YOUR ASSIGNMENT -> Collect every line below that contains the word "const".

[Stored entries]
Segment Open
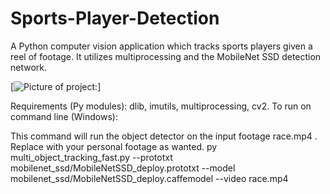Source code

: # Sports-Player-Detection

A Python computer vision application which tracks sports players given a reel of footage.
It utilizes multiprocessing and the MobileNet SSD detection network.

[![Picture of project:](/sports-player-tracker/sports-player-tracker/images/player-tracker.PNG)]

Requirements (Py modules): dlib, imutils, multiprocessing, cv2.
To run on command line (Windows):

This command will run the object detector on the input footage race.mp4 . Replace with your personal footage as wanted.
py multi_object_tracking_fast.py --prototxt mobilenet_ssd/MobileNetSSD_deploy.prototxt --model mobilenet_ssd/MobileNetSSD_deploy.caffemodel --video race.mp4
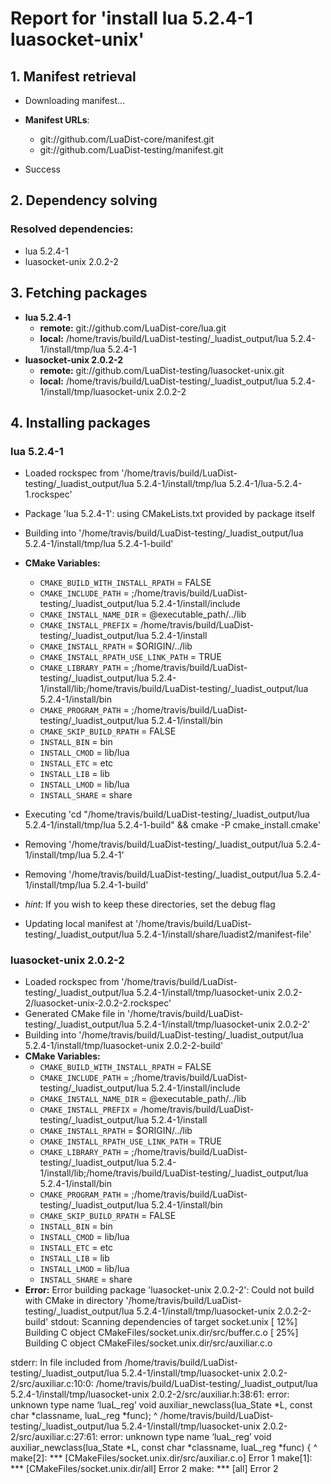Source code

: # Report for 'install lua 5.2.4-1 luasocket-unix'


## 1. Manifest retrieval

- Downloading manifest...

- **Manifest URLs**:
    - git://github.com/LuaDist-core/manifest.git
    - git://github.com/LuaDist-testing/manifest.git
- Success

## 2. Dependency solving


### Resolved dependencies:
- lua 5.2.4-1
- luasocket-unix 2.0.2-2

## 3. Fetching packages

- **lua 5.2.4-1**
    - **remote:** git://github.com/LuaDist-core/lua.git
    - **local:** /home/travis/build/LuaDist-testing/_luadist_output/lua 5.2.4-1/install/tmp/lua 5.2.4-1
- **luasocket-unix 2.0.2-2**
    - **remote:** git://github.com/LuaDist-testing/luasocket-unix.git
    - **local:** /home/travis/build/LuaDist-testing/_luadist_output/lua 5.2.4-1/install/tmp/luasocket-unix 2.0.2-2

## 4. Installing packages


### lua 5.2.4-1
- Loaded rockspec from '/home/travis/build/LuaDist-testing/_luadist_output/lua 5.2.4-1/install/tmp/lua 5.2.4-1/lua-5.2.4-1.rockspec'
- Package 'lua 5.2.4-1': using CMakeLists.txt provided by package itself
- Building into '/home/travis/build/LuaDist-testing/_luadist_output/lua 5.2.4-1/install/tmp/lua 5.2.4-1-build'
- **CMake Variables:**
    - `CMAKE_BUILD_WITH_INSTALL_RPATH` = FALSE
    - `CMAKE_INCLUDE_PATH` = ;/home/travis/build/LuaDist-testing/_luadist_output/lua 5.2.4-1/install/include
    - `CMAKE_INSTALL_NAME_DIR` = @executable_path/../lib
    - `CMAKE_INSTALL_PREFIX` = /home/travis/build/LuaDist-testing/_luadist_output/lua 5.2.4-1/install
    - `CMAKE_INSTALL_RPATH` = $ORIGIN/../lib
    - `CMAKE_INSTALL_RPATH_USE_LINK_PATH` = TRUE
    - `CMAKE_LIBRARY_PATH` = ;/home/travis/build/LuaDist-testing/_luadist_output/lua 5.2.4-1/install/lib;/home/travis/build/LuaDist-testing/_luadist_output/lua 5.2.4-1/install/bin
    - `CMAKE_PROGRAM_PATH` = ;/home/travis/build/LuaDist-testing/_luadist_output/lua 5.2.4-1/install/bin
    - `CMAKE_SKIP_BUILD_RPATH` = FALSE
    - `INSTALL_BIN` = bin
    - `INSTALL_CMOD` = lib/lua
    - `INSTALL_ETC` = etc
    - `INSTALL_LIB` = lib
    - `INSTALL_LMOD` = lib/lua
    - `INSTALL_SHARE` = share
- Executing 'cd "/home/travis/build/LuaDist-testing/_luadist_output/lua 5.2.4-1/install/tmp/lua 5.2.4-1-build" && cmake -P cmake_install.cmake'
- Removing '/home/travis/build/LuaDist-testing/_luadist_output/lua 5.2.4-1/install/tmp/lua 5.2.4-1'
- Removing '/home/travis/build/LuaDist-testing/_luadist_output/lua 5.2.4-1/install/tmp/lua 5.2.4-1-build'

- *hint:* If you wish to keep these directories, set the debug flag
- Updating local manifest at '/home/travis/build/LuaDist-testing/_luadist_output/lua 5.2.4-1/install/share/luadist2/manifest-file'

### luasocket-unix 2.0.2-2
- Loaded rockspec from '/home/travis/build/LuaDist-testing/_luadist_output/lua 5.2.4-1/install/tmp/luasocket-unix 2.0.2-2/luasocket-unix-2.0.2-2.rockspec'
- Generated CMake file in '/home/travis/build/LuaDist-testing/_luadist_output/lua 5.2.4-1/install/tmp/luasocket-unix 2.0.2-2'
- Building into '/home/travis/build/LuaDist-testing/_luadist_output/lua 5.2.4-1/install/tmp/luasocket-unix 2.0.2-2-build'
- **CMake Variables:**
    - `CMAKE_BUILD_WITH_INSTALL_RPATH` = FALSE
    - `CMAKE_INCLUDE_PATH` = ;/home/travis/build/LuaDist-testing/_luadist_output/lua 5.2.4-1/install/include
    - `CMAKE_INSTALL_NAME_DIR` = @executable_path/../lib
    - `CMAKE_INSTALL_PREFIX` = /home/travis/build/LuaDist-testing/_luadist_output/lua 5.2.4-1/install
    - `CMAKE_INSTALL_RPATH` = $ORIGIN/../lib
    - `CMAKE_INSTALL_RPATH_USE_LINK_PATH` = TRUE
    - `CMAKE_LIBRARY_PATH` = ;/home/travis/build/LuaDist-testing/_luadist_output/lua 5.2.4-1/install/lib;/home/travis/build/LuaDist-testing/_luadist_output/lua 5.2.4-1/install/bin
    - `CMAKE_PROGRAM_PATH` = ;/home/travis/build/LuaDist-testing/_luadist_output/lua 5.2.4-1/install/bin
    - `CMAKE_SKIP_BUILD_RPATH` = FALSE
    - `INSTALL_BIN` = bin
    - `INSTALL_CMOD` = lib/lua
    - `INSTALL_ETC` = etc
    - `INSTALL_LIB` = lib
    - `INSTALL_LMOD` = lib/lua
    - `INSTALL_SHARE` = share
- **Error:** Error building package 'luasocket-unix 2.0.2-2': Could not build with CMake in directory '/home/travis/build/LuaDist-testing/_luadist_output/lua 5.2.4-1/install/tmp/luasocket-unix 2.0.2-2-build'
stdout:
Scanning dependencies of target socket.unix
[ 12%] Building C object CMakeFiles/socket.unix.dir/src/buffer.c.o
[ 25%] Building C object CMakeFiles/socket.unix.dir/src/auxiliar.c.o

stderr:
In file included from /home/travis/build/LuaDist-testing/_luadist_output/lua 5.2.4-1/install/tmp/luasocket-unix 2.0.2-2/src/auxiliar.c:10:0:
/home/travis/build/LuaDist-testing/_luadist_output/lua 5.2.4-1/install/tmp/luasocket-unix 2.0.2-2/src/auxiliar.h:38:61: error: unknown type name ‘luaL_reg’
 void auxiliar_newclass(lua_State *L, const char *classname, luaL_reg *func);
                                                             ^
/home/travis/build/LuaDist-testing/_luadist_output/lua 5.2.4-1/install/tmp/luasocket-unix 2.0.2-2/src/auxiliar.c:27:61: error: unknown type name ‘luaL_reg’
 void auxiliar_newclass(lua_State *L, const char *classname, luaL_reg *func) {
                                                             ^
make[2]: *** [CMakeFiles/socket.unix.dir/src/auxiliar.c.o] Error 1
make[1]: *** [CMakeFiles/socket.unix.dir/all] Error 2
make: *** [all] Error 2

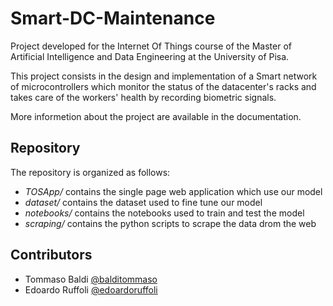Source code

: # Smart-DC-Maintenance

Project developed for the Internet Of Things course of the Master of Artificial Intelligence and Data Engineering at the University of Pisa.

This project consists in the design and implementation of a Smart network of microcontrollers which monitor the status of the datacenter's racks and takes care of the workers' health by recording biometric signals.

More informetion about the project are available in the documentation.

## Repository

The repository is organized as follows:
- *TOSApp/* contains the single page web application which use our model
- *dataset/* contains the dataset used to fine tune our model
- *notebooks/* contains the notebooks used to train and test the model
- *scraping/* contains the python scripts to scrape the data drom the web

## Contributors
- Tommaso Baldi [@balditommaso](https://github.com/balditommaso)
- Edoardo Ruffoli [@edoardoruffoli](https://github.com/edoardoruffoli)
Segment Closed
ANSWER TO THE EXERCISE ->
 void auxiliar_newclass(lua_State *L, const char *classname, luaL_reg *func);
 void auxiliar_newclass(lua_State *L, const char *classname, luaL_reg *func) {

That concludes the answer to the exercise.